START Data provided

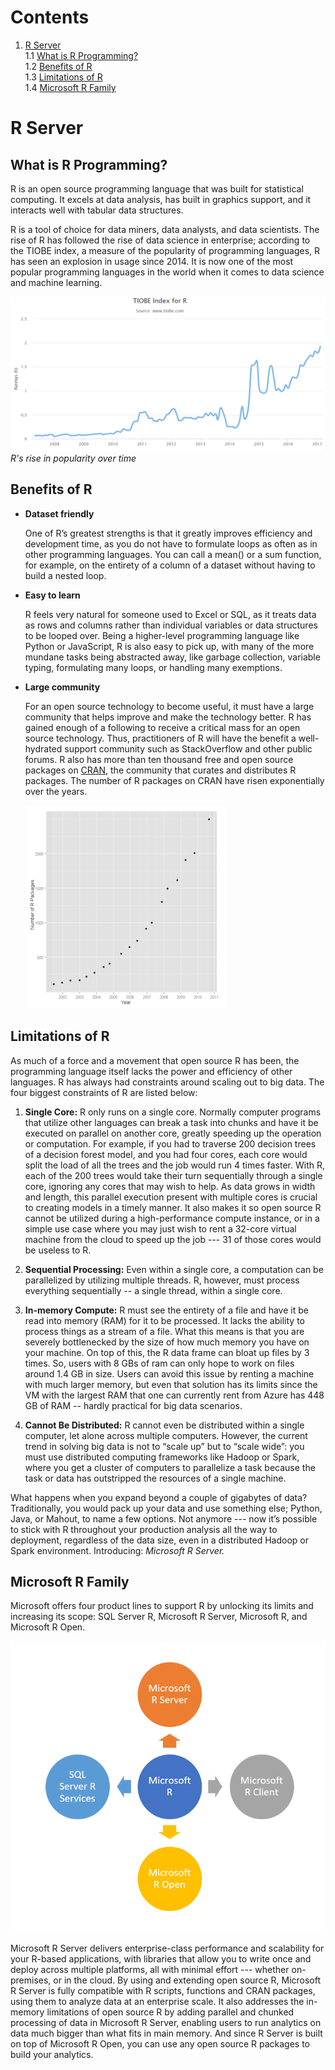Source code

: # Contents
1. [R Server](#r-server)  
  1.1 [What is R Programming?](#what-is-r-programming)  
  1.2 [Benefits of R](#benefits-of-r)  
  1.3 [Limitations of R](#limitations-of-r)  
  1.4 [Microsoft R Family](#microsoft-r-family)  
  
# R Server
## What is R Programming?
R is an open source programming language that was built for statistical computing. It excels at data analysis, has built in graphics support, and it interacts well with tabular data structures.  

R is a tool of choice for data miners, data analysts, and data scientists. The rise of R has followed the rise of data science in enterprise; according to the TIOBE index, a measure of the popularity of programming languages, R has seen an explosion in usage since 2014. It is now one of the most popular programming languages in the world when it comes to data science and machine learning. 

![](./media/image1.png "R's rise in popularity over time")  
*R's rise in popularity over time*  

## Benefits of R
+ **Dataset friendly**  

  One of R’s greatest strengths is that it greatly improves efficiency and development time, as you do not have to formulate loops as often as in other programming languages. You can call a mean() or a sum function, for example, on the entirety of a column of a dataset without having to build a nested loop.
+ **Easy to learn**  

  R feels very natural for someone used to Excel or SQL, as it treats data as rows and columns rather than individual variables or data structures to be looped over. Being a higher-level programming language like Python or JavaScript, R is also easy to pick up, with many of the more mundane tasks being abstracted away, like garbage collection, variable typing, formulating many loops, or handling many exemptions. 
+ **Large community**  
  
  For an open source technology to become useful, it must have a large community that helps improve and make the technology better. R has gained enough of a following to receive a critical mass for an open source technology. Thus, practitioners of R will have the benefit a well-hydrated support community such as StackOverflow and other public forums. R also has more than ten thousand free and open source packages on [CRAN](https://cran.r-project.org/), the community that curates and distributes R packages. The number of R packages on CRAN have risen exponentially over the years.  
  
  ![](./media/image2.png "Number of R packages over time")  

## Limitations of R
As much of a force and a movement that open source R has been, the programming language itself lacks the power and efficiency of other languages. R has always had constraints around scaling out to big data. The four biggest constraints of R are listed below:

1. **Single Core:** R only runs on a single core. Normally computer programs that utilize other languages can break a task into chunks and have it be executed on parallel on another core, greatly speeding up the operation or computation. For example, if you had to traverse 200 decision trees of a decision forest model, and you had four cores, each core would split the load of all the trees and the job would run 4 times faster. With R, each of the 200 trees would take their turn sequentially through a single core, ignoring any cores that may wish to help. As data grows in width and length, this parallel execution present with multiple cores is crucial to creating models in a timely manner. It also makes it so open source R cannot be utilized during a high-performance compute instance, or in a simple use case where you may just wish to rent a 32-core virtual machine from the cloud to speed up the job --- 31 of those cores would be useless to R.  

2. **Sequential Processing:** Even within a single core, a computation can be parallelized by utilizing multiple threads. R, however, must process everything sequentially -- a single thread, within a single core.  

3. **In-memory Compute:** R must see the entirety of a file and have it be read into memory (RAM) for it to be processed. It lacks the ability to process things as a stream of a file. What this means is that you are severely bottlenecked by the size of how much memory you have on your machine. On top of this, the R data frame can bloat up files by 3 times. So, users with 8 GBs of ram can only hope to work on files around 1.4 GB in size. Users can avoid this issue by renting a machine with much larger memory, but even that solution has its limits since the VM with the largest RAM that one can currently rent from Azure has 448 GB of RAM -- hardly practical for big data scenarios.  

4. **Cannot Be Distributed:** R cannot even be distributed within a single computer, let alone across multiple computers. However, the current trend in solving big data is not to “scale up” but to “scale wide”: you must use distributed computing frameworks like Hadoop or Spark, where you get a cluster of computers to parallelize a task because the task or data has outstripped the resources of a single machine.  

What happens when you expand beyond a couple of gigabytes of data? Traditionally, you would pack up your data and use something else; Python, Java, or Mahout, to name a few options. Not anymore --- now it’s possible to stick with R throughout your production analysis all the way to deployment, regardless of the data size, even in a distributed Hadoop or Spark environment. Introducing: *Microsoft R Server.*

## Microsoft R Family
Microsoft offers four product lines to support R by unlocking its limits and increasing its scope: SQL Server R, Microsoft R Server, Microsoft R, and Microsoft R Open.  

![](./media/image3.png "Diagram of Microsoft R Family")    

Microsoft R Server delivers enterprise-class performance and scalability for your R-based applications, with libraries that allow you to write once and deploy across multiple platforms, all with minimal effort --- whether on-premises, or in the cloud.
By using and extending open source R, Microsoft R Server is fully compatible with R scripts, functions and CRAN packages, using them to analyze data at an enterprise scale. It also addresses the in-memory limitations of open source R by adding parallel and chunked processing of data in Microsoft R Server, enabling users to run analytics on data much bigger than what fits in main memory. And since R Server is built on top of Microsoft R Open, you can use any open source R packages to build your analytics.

END Data provided
START Data provided

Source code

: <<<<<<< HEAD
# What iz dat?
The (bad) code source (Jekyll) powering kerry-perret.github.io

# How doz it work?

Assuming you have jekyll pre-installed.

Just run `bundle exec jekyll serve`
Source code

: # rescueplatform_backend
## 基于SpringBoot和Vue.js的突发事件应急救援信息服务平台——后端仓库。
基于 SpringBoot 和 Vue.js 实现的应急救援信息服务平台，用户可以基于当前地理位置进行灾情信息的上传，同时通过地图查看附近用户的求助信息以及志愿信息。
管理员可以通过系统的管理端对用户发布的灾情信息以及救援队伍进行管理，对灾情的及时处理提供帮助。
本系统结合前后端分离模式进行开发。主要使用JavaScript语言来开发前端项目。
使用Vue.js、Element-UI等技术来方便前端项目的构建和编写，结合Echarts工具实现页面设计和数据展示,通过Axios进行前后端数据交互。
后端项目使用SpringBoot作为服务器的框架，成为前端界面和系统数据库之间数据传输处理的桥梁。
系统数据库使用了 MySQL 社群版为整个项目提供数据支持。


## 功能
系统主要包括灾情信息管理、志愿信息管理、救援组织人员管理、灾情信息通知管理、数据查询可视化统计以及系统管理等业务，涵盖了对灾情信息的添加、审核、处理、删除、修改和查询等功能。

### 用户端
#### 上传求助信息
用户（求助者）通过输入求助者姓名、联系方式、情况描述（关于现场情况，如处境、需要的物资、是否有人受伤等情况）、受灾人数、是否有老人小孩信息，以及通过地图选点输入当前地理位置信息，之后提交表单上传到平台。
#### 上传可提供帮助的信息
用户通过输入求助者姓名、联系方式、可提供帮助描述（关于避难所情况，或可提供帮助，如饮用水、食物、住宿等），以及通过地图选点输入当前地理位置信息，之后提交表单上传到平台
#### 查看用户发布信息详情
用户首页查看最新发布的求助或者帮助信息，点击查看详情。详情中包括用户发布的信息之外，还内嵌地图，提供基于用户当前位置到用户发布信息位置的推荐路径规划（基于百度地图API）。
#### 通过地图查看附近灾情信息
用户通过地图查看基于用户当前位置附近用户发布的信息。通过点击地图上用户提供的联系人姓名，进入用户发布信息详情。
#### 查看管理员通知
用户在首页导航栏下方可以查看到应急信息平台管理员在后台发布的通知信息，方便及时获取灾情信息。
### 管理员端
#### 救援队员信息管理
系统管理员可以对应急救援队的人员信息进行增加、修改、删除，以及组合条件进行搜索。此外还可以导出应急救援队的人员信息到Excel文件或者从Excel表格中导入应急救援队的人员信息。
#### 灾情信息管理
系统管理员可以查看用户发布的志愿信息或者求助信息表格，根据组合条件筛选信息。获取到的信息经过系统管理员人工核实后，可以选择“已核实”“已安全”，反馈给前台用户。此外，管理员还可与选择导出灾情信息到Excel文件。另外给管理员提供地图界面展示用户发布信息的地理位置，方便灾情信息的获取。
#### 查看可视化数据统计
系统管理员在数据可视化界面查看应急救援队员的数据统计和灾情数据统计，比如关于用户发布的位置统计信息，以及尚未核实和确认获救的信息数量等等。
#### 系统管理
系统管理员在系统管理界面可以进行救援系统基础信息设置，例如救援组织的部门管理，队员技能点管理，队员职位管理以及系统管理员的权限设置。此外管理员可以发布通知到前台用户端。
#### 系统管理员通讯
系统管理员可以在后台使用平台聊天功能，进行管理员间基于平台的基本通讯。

END Data provided
START Data provided

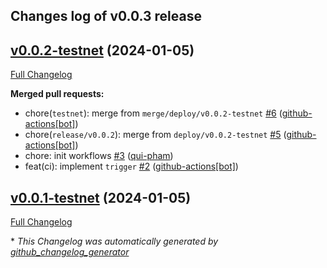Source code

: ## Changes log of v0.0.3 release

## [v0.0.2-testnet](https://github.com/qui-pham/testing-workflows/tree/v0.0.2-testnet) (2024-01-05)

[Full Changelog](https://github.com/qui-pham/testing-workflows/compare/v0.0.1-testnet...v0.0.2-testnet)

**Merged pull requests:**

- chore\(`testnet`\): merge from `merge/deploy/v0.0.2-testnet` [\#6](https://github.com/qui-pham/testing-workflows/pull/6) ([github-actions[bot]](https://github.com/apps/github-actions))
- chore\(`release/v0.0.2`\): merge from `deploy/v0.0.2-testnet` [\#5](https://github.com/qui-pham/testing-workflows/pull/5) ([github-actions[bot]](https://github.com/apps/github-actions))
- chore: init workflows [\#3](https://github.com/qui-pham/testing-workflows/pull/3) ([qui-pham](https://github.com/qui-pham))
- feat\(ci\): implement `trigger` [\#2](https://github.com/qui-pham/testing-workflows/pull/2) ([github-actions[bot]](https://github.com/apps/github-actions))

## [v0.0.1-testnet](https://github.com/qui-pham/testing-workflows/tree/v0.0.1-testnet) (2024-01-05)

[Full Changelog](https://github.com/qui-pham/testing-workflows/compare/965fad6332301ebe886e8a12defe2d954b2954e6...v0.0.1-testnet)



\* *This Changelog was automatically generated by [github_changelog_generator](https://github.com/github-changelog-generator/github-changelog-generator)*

END Data provided

### What this task involves:
Look above for the line with "1.3 [Limitations of R](#limitations-of-r)" and the line with "R is an open". Write out those two lines and all the lines between them, exactly, and no others.

### Result of this exercise:
  1.3 [Limitations of R](#limitations-of-r)  
  1.4 [Microsoft R Family](#microsoft-r-family)  
  
# R Server
## What is R Programming?
R is an open source programming language that was built for statistical computing. It excels at data analysis, has built in graphics support, and it interacts well with tabular data structures.  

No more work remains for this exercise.